• Data for review:

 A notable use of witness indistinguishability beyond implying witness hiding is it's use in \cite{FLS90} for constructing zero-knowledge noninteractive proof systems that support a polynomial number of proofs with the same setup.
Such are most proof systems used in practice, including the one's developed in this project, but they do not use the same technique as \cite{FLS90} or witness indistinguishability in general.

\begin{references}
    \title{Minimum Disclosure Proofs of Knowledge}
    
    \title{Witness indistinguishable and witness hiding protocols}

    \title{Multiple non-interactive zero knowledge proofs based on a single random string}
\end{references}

• Task description: Reproduce the material exactly, with every line intact.

• Response to this exercise:
 A notable use of witness indistinguishability beyond implying witness hiding is it's use in \cite{FLS90} for constructing zero-knowledge noninteractive proof systems that support a polynomial number of proofs with the same setup.
Such are most proof systems used in practice, including the one's developed in this project, but they do not use the same technique as \cite{FLS90} or witness indistinguishability in general.

\begin{references}
    \title{Minimum Disclosure Proofs of Knowledge}
    
    \title{Witness indistinguishable and witness hiding protocols}

    \title{Multiple non-interactive zero knowledge proofs based on a single random string}
\end{references}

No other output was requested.